Print the lines below exactly, beginning with the one that contains "This video explains" and stopping after the last line.

=-=-=

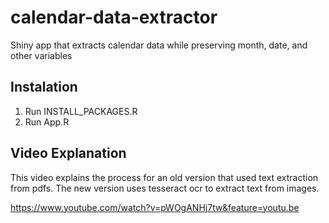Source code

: # calendar-data-extractor
Shiny app that extracts calendar data while preserving month, date, and other variables

## Instalation
1. Run INSTALL_PACKAGES.R
2. Run App.R

## Video Explanation
This video explains the process for an old version that used text extraction from pdfs. The new version uses tesseract ocr to extract text from images.

https://www.youtube.com/watch?v=pWOgANHj7tw&feature=youtu.be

=-=-=

# Solution to the exercise
This video explains the process for an old version that used text extraction from pdfs. The new version uses tesseract ocr to extract text from images.

https://www.youtube.com/watch?v=pWOgANHj7tw&feature=youtu.be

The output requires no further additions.